I have finally came to the realization, that I have never truly let go. I never did enough for me. And I definitely was still very selfish throughout all of this. Thinking a few things would fix my underlying issues. I have never been able to fully break free from a crippling addiction to pornography. And it has basically led me here.
It hit me last week, that I am still thinking only of me. Still thinking of ways to make my life right. I have chased, begged, pleaded, and made myself a fool for something that I don't even know if it's right. I have to break free and find myself again, in order to figure this out.
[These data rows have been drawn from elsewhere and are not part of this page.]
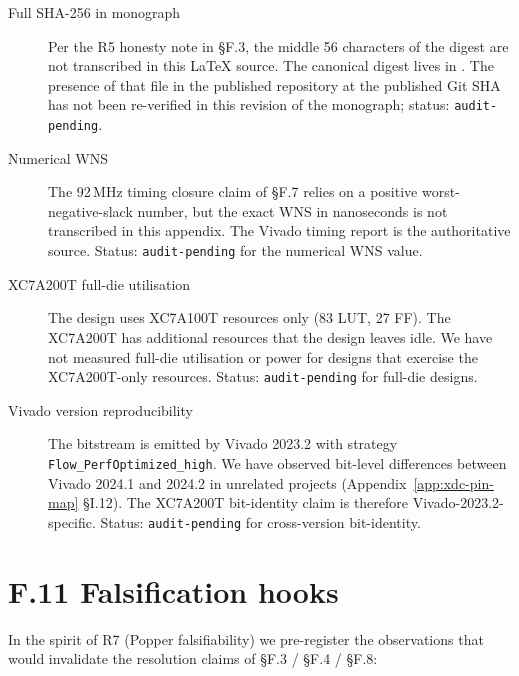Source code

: \begin{description}
  \item[Full SHA-256 in monograph] Per the R5 honesty note in \S F.3,
    the middle 56 characters of the digest are not transcribed in this
    LaTeX source. The canonical digest lives in
    . The presence
    of that file in the published 
    repository at the published Git SHA has not been re-verified in
    this revision of the monograph; status: \texttt{audit-pending}.
  \item[Numerical WNS] The 92\,MHz timing closure claim of \S F.7
    relies on a positive worst-negative-slack number, but the exact
    WNS in nanoseconds is not transcribed in this appendix. The
    Vivado timing report is the authoritative source. Status:
    \texttt{audit-pending} for the numerical WNS value.
  \item[XC7A200T full-die utilisation] The design uses XC7A100T
    resources only (83 LUT, 27 FF). The XC7A200T has additional
    resources that the design leaves idle. We have not measured
    full-die utilisation or power for designs that exercise the
    XC7A200T-only resources. Status: \texttt{audit-pending} for
    full-die designs.
  \item[Vivado version reproducibility] The bitstream is emitted by
    Vivado 2023.2 with strategy \texttt{Flow\_PerfOptimized\_high}.
    We have observed bit-level differences between Vivado 2024.1
    and 2024.2 in unrelated projects (Appendix~\ref{app:xdc-pin-map}
    \S I.12). The XC7A200T bit-identity claim is therefore
    Vivado-2023.2-specific. Status: \texttt{audit-pending} for
    cross-version bit-identity.
\end{description}

\section*{F.11 Falsification hooks}
\label{sec:appF-falsify}

In the spirit of R7 (Popper falsifiability) we pre-register the
observations that would invalidate the resolution claims of \S F.3 /
\S F.4 / \S F.8:

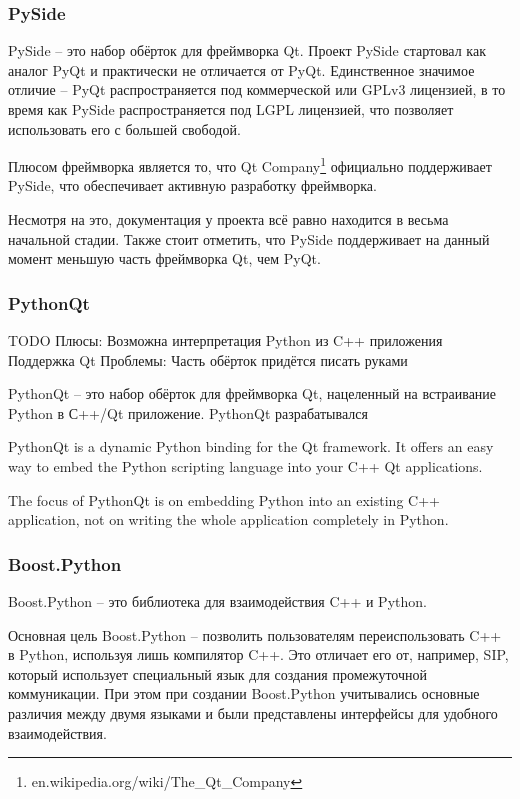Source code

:\documentclass[14pt]{matmex-diploma-custom}
\begin{document}
\subsubsection{PySide}
PySide -- это набор обёрток для фреймворка Qt. Проект PySide стартовал как аналог PyQt и практически не отличается от PyQt. Единственное значимое отличие -- PyQt распространяется под коммерческой или GPLv3 лицензией, в то время как PySide распространяется под LGPL лицензией, что позволяет использовать его с большей свободой. 

Плюсом фреймворка является то, что Qt Company\footnote{en.wikipedia.org/wiki/The\_Qt\_Company} официально поддерживает PySide, что обеспечивает активную разработку фреймворка. 

Несмотря на это, документация у проекта всё равно находится в весьма начальной стадии. Также стоит отметить, что PySide поддерживает на данный момент меньшую часть фреймворка Qt, чем PyQt.

\subsubsection{PythonQt}
TODO
Плюсы:
Возможна интерпретация Python из C++ приложения
Поддержка Qt
Проблемы:
Часть обёрток придётся писать руками

PythonQt -- это набор обёрток для фреймворка Qt, нацеленный на встраивание Python в С++/Qt приложение. PythonQt разрабатывался

PythonQt is a dynamic Python binding for the Qt framework. It offers an easy way to embed the Python scripting language into your C++ Qt applications.

The focus of PythonQt is on embedding Python into an existing C++ application, not on writing the whole application completely in Python.

\subsubsection{Boost.Python}
Boost.Python \cite{abrahams2003boost} -- это библиотека для взаимодействия C++ и Python. 

Основная цель Boost.Python -- позволить пользователям переиспользовать C++ в Python, используя лишь компилятор C++. Это отличает его от, например, SIP, который использует специальный язык для создания промежуточной коммуникации. При этом при создании Boost.Python учитывались основные различия между двумя языками и были представлены интерфейсы для удобного взаимодействия.
\end{document}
I snooped some this weekend, saw some stuff on FB, and instead of thinking before I talked, I just talked. I am constantly pursuing something, that doesn't want anything to do with me. I have to break the chains, and I can do that. I can move forward and live a healthy life. Right now neither the W or I are very healthy. In the dee recesses of my mind, I can't shake that I did love her, and I do want to be with her. That part is going to be the hardest to shake. However, if I don't shake that, even our relationship for the kids suffers. And that can't happen. I have to be bigger than this, and show my kids it's okay to split, it doesn't mean the end of the world. It doesn't mean we have to fight and argue all the time. It just means we enter a new chapter.
I am going to try to post on here some in hopes of not bugging her. Keep my thoughts and actions to myself, and be more self aware of what I'm doing. But I want this for me now, to heck with her, I want to be a good dad, and a good man again. That's something I have lost over the years. And I want it back!!!